For more than one series of any search function known not seem to find the sum of this series: $$\sum_{n=0}^\infty{\frac{n}{3^n}}$$ I've found that converges with the quotient criterion.
Could you give me some suggestions for finding the sum of this series? Thanks!
Since $0<a= \frac{1}{3}<1$ the function $a^n$ converges uniformly, so you can interchange differentiation/integration and summation.

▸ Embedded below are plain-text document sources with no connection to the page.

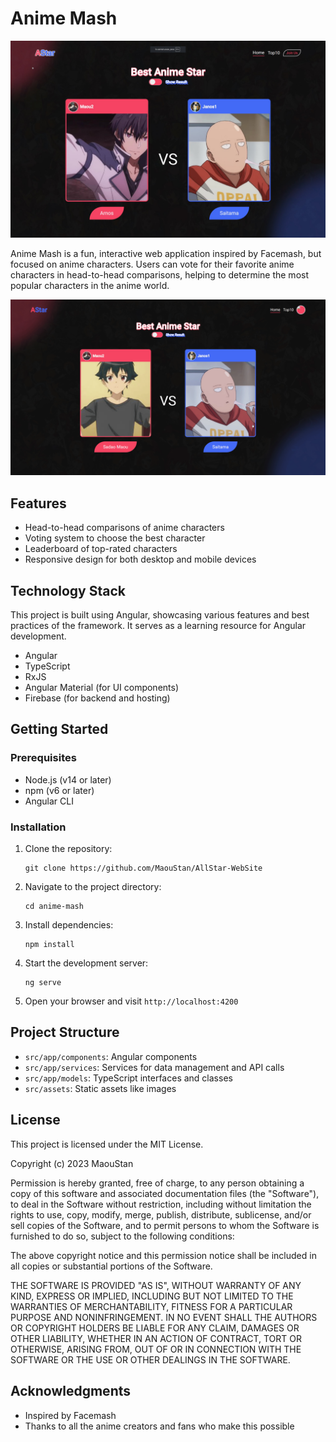 # Anime Mash

![Anime Mash Banner](banner.jpg)

Anime Mash is a fun, interactive web application inspired by Facemash, but focused on anime characters. Users can vote for their favorite anime characters in head-to-head comparisons, helping to determine the most popular characters in the anime world.

![Example GIF](exmaple.gif)

## Features

- Head-to-head comparisons of anime characters
- Voting system to choose the best character
- Leaderboard of top-rated characters
- Responsive design for both desktop and mobile devices

## Technology Stack

This project is built using Angular, showcasing various features and best practices of the framework. It serves as a learning resource for Angular development.

- Angular
- TypeScript
- RxJS
- Angular Material (for UI components)
- Firebase (for backend and hosting)

## Getting Started

### Prerequisites

- Node.js (v14 or later)
- npm (v6 or later)
- Angular CLI

### Installation

1. Clone the repository:
   ```
   git clone https://github.com/MaouStan/AllStar-WebSite
   ```

2. Navigate to the project directory:
   ```
   cd anime-mash
   ```

3. Install dependencies:
   ```
   npm install
   ```

4. Start the development server:
   ```
   ng serve
   ```

5. Open your browser and visit `http://localhost:4200`

## Project Structure

- `src/app/components`: Angular components
- `src/app/services`: Services for data management and API calls
- `src/app/models`: TypeScript interfaces and classes
- `src/assets`: Static assets like images

## License

This project is licensed under the MIT License.

Copyright (c) 2023 MaouStan

Permission is hereby granted, free of charge, to any person obtaining a copy
of this software and associated documentation files (the "Software"), to deal
in the Software without restriction, including without limitation the rights
to use, copy, modify, merge, publish, distribute, sublicense, and/or sell
copies of the Software, and to permit persons to whom the Software is
furnished to do so, subject to the following conditions:

The above copyright notice and this permission notice shall be included in all
copies or substantial portions of the Software.

THE SOFTWARE IS PROVIDED "AS IS", WITHOUT WARRANTY OF ANY KIND, EXPRESS OR
IMPLIED, INCLUDING BUT NOT LIMITED TO THE WARRANTIES OF MERCHANTABILITY,
FITNESS FOR A PARTICULAR PURPOSE AND NONINFRINGEMENT. IN NO EVENT SHALL THE
AUTHORS OR COPYRIGHT HOLDERS BE LIABLE FOR ANY CLAIM, DAMAGES OR OTHER
LIABILITY, WHETHER IN AN ACTION OF CONTRACT, TORT OR OTHERWISE, ARISING FROM,
OUT OF OR IN CONNECTION WITH THE SOFTWARE OR THE USE OR OTHER DEALINGS IN THE
SOFTWARE.

## Acknowledgments

- Inspired by Facemash
- Thanks to all the anime creators and fans who make this possible
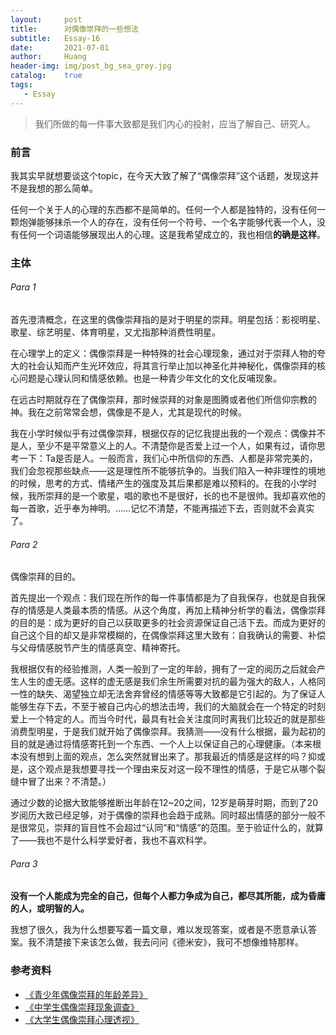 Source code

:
 ```yaml
---
layout:     post
title:      对偶像崇拜的一些想法
subtitle:   Essay-16
date:       2021-07-01
author:     Huang
header-img: img/post_bg_sea_grey.jpg
catalog:    true
tags:
   - Essay
---
```


> 我们所做的每一件事大致都是我们内心的投射，应当了解自己、研究人。

### 前言

我其实早就想要谈这个topic，在今天大致了解了“偶像崇拜”这个话题，发现这并不是我想的那么简单。

任何一个关于人的心理的东西都不是简单的。任何一个人都是独特的，没有任何一颗炮弹能够抹杀一个人的存在，没有任何一个符号、一个名字能够代表一个人，没有任何一个词语能够展现出人的心理。这是我希望成立的，我也相信**的确是这样**。

### 主体

###### Para 1

首先澄清概念，在这里的偶像崇拜指的是对于明星的崇拜。明星包括：影视明星、歌星、综艺明星、体育明星，又尤指那种消费性明星。

在心理学上的定义：偶像崇拜是一种特殊的社会心理现象，通过对于崇拜人物的夸大的社会认知而产生光环效应，将其言行举止加以神圣化并神秘化，偶像崇拜的核心问题是心理认同和情感依赖。也是一种青少年文化的文化反哺现象。

在远古时期就存在了偶像崇拜，那时候崇拜的对象是图腾或者他们所信仰宗教的神。我在之前常常会想，偶像是不是人，尤其是现代的时候。

我在小学时候似乎有过偶像崇拜，根据仅存的记忆我提出我的一个观点：偶像并不是人，至少不是平常意义上的人。不清楚你是否爱上过一个人，如果有过，请你思考一下：Ta是否是人。一般而言，我们心中所信仰的东西、人都是非常完美的，我们会忽视那些缺点——这是理性所不能够抗争的。当我们陷入一种非理性的境地的时候，思考的方式、情绪产生的强度及其后果都是难以预料的。在我的小学时候，我所崇拜的是一个歌星，唱的歌也不是很好，长的也不是很帅。我却喜欢他的每一首歌，近乎奉为神明。……记忆不清楚，不能再描述下去，否则就不会真实了。

###### Para 2

偶像崇拜的目的。

首先提出一个观点：我们现在所作的每一件事情都是为了自我保存，也就是自我保存的情感是人类最本质的情感。从这个角度，再加上精神分析学的看法，偶像崇拜的目的是：成为更好的自己以获取更多的社会资源保证自己活下去。而成为更好的自己这个目的却又是非常模糊的，在偶像崇拜这里大致有：自我确认的需要、补偿与父母情感脱节产生的情感真空、精神寄托。

我根据仅有的经验推测，人类一般到了一定的年龄，拥有了一定的阅历之后就会产生人生的虚无感。这样的虚无感是我们余生所需要对抗的最为强大的敌人，人格同一性的缺失、渴望独立却无法舍弃曾经的情感等等大致都是它引起的。为了保证人能够生存下去，不至于被自己内心的想法击垮，我们的大脑就会在一个特定的时刻爱上一个特定的人。而当今时代，最具有社会关注度同时离我们比较近的就是那些消费型明星，于是我们就开始了偶像崇拜。我猜测——没有什么根据，最为起初的目的就是通过将情感寄托到一个东西、一个人上以保证自己的心理健康。（本来根本没有想到上面的观点，怎么突然就冒出来了。那我最近的情感是这样的吗？抑或是，这个观点是我想要寻找一个理由来反对这一段不理性的情感，于是它从哪个裂缝中冒了出来？不清楚。）

通过少数的论据大致能够推断出年龄在12~20之间，12岁是萌芽时期，而到了20岁阅历大致已经足够，对于偶像的崇拜也会趋于成熟。同时超出情感的部分一般不是很常见，崇拜的盲目性不会超过“认同”和“情感”的范围。至于验证什么的，就算了——我也不是什么科学爱好者，我也不喜欢科学。

###### Para 3

**没有一个人能成为完全的自己，但每个人都力争成为自己，都尽其所能，成为昏庸的人，或明智的人。**

我想了很久，我为什么想要写着一篇文章，难以发现答案，或者是不愿意承认答案。我不清楚接下来该怎么做，我去问问《德米安》，我可不想像维特那样。

### 参考资料
* [《青少年偶像崇拜的年龄差异》](http://file.snnu.net/res/20126/12/75d3c7b8-5bfc-4345-9a7a-a06e011447d3.pdf)
* [《中学生偶像崇拜现象调查》](http://www.cqvip.com/main/viewer.aspx?id=9328957&type=5&sign=399e2b54782afab3812696a42864538b)
* [《大学生偶像崇拜心理透视》](http://www.cqvip.com/main/viewer.aspx?id=11861465&type=5&sign=0c306d918aef66e30dcd37b864709dd3)
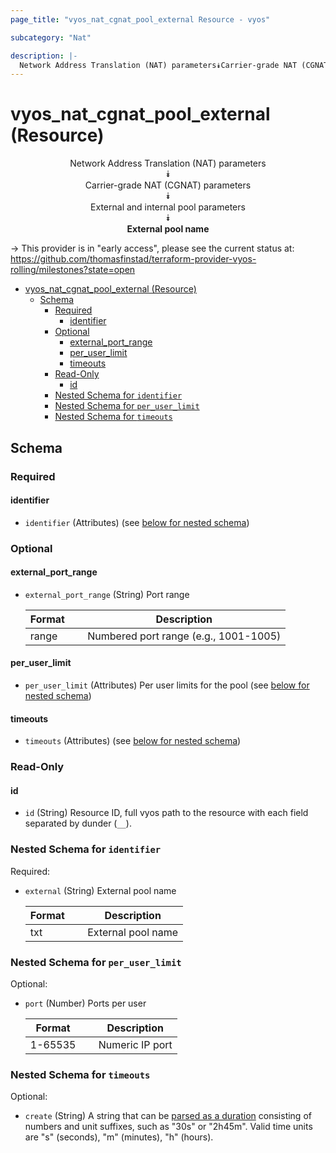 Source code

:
 ```yaml
---
page_title: "vyos_nat_cgnat_pool_external Resource - vyos"

subcategory: "Nat"

description: |-
  Network Address Translation (NAT) parameters⯯Carrier-grade NAT (CGNAT) parameters⯯External and internal pool parameters⯯External pool name
---
```


# vyos_nat_cgnat_pool_external (Resource)
<center>

Network Address Translation (NAT) parameters  
⯯  
Carrier-grade NAT (CGNAT) parameters  
⯯  
External and internal pool parameters  
⯯  
**External pool name**


</center>

-> This provider is in "early access", please see the current status at: https://github.com/thomasfinstad/terraform-provider-vyos-rolling/milestones?state=open

<!--TOC-->

- [vyos_nat_cgnat_pool_external (Resource)](#vyos_nat_cgnat_pool_external-resource)
  - [Schema](#schema)
    - [Required](#required)
      - [identifier](#identifier)
    - [Optional](#optional)
      - [external_port_range](#external_port_range)
      - [per_user_limit](#per_user_limit)
      - [timeouts](#timeouts)
    - [Read-Only](#read-only)
      - [id](#id)
    - [Nested Schema for `identifier`](#nested-schema-for-identifier)
    - [Nested Schema for `per_user_limit`](#nested-schema-for-per_user_limit)
    - [Nested Schema for `timeouts`](#nested-schema-for-timeouts)

<!--TOC-->

<!-- schema generated by tfplugindocs -->
## Schema

### Required

#### identifier
- `identifier` (Attributes) (see [below for nested schema](#nestedatt--identifier))

### Optional

#### external_port_range
- `external_port_range` (String) Port range

    |  Format  &emsp;|  Description                            |
    |----------|-----------------------------------------|
    |  range   &emsp;|  Numbered port range (e.g., 1001-1005)  |
#### per_user_limit
- `per_user_limit` (Attributes) Per user limits for the pool (see [below for nested schema](#nestedatt--per_user_limit))
#### timeouts
- `timeouts` (Attributes) (see [below for nested schema](#nestedatt--timeouts))

### Read-Only

#### id
- `id` (String) Resource ID, full vyos path to the resource with each field separated by dunder (`__`).

<a id="nestedatt--identifier"></a>
### Nested Schema for `identifier`

Required:

- `external` (String) External pool name

    |  Format  &emsp;|  Description         |
    |----------|----------------------|
    |  txt     &emsp;|  External pool name  |


<a id="nestedatt--per_user_limit"></a>
### Nested Schema for `per_user_limit`

Optional:

- `port` (Number) Ports per user

    |  Format   &emsp;|  Description      |
    |-----------|-------------------|
    |  1-65535  &emsp;|  Numeric IP port  |


<a id="nestedatt--timeouts"></a>
### Nested Schema for `timeouts`

Optional:

- `create` (String) A string that can be [parsed as a duration](https://pkg.go.dev/time#ParseDuration) consisting of numbers and unit suffixes, such as &#34;30s&#34; or &#34;2h45m&#34;. Valid time units are &#34;s&#34; (seconds), &#34;m&#34; (minutes), &#34;h&#34; (hours).
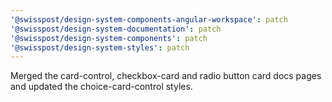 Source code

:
```yaml
---
'@swisspost/design-system-components-angular-workspace': patch
'@swisspost/design-system-documentation': patch
'@swisspost/design-system-components': patch
'@swisspost/design-system-styles': patch
---
```


Merged the card-control, checkbox-card and radio button card docs pages and updated the choice-card-control styles.

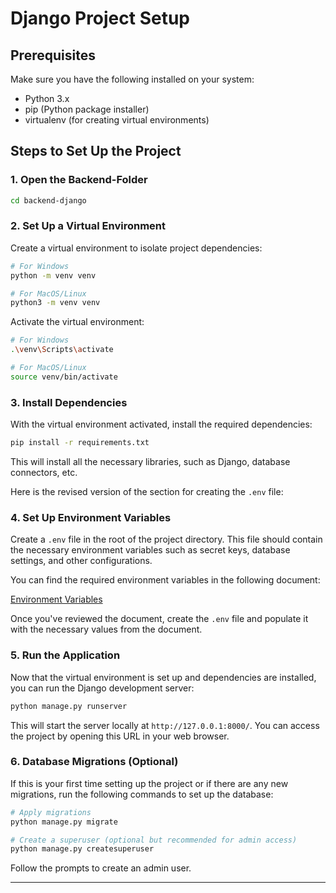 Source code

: 
# Django Project Setup

## Prerequisites

Make sure you have the following installed on your system:
- Python 3.x
- pip (Python package installer)
- virtualenv (for creating virtual environments)

## Steps to Set Up the Project

### 1. Open the Backend-Folder

```bash
cd backend-django
```

### 2. Set Up a Virtual Environment

Create a virtual environment to isolate project dependencies:

```bash
# For Windows
python -m venv venv

# For MacOS/Linux
python3 -m venv venv
```

Activate the virtual environment:

```bash
# For Windows
.\venv\Scripts\activate

# For MacOS/Linux
source venv/bin/activate
```

### 3. Install Dependencies

With the virtual environment activated, install the required dependencies:

```bash
pip install -r requirements.txt
```

This will install all the necessary libraries, such as Django, database connectors, etc.

Here is the revised version of the section for creating the `.env` file:

### 4. Set Up Environment Variables

Create a `.env` file in the root of the project directory. This file should contain the necessary environment variables such as secret keys, database settings, and other configurations. 

You can find the required environment variables in the following document:

[Environment Variables ](https://docs.google.com/document/d/1h1v0u-A_bfWmbs4qSuZRUZ1m1y8LCos2AdzI3r7geIM/edit?usp=sharing)

Once you've reviewed the document, create the `.env` file and populate it with the necessary values from the document.


### 5. Run the Application

Now that the virtual environment is set up and dependencies are installed, you can run the Django development server:

```bash
python manage.py runserver
```

This will start the server locally at `http://127.0.0.1:8000/`. You can access the project by opening this URL in your web browser.

### 6. Database Migrations (Optional)

If this is your first time setting up the project or if there are any new migrations, run the following commands to set up the database:

```bash
# Apply migrations
python manage.py migrate

# Create a superuser (optional but recommended for admin access)
python manage.py createsuperuser
```

Follow the prompts to create an admin user.

---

Rewrite the expression as $$ a\sum_{k=0}^{\infty}\frac{da^k}{da}=a \cdot \frac{d}{da}\sum_{k=0}^{\infty}a^k $$ Can you handle from here?
Let $T=\sum_{n=0}^\infty\frac1{3^n}$, so $3T=3+\sum_{n=1}^\infty\frac1{3^{n-1}}=3+T$, and $T=3/2$.
Now let $S=\sum_{n=0}^\infty\frac n{3^n}$. So $$S/3=\sum_{n=0}^\infty\frac{n+1-1}{3^{n+1}}=\sum_{n=0}^\infty\frac{n+1}{3^{n+1}}-\sum_{n=0}^\infty\frac{1}{3^{n+1}}=(S-0)-(T-1),$$ and $$ S=\frac34. $$
(If needed, the manipulations with infinite series can be easily formalized by replacing them with manipulations with partial sums, and taking limits.)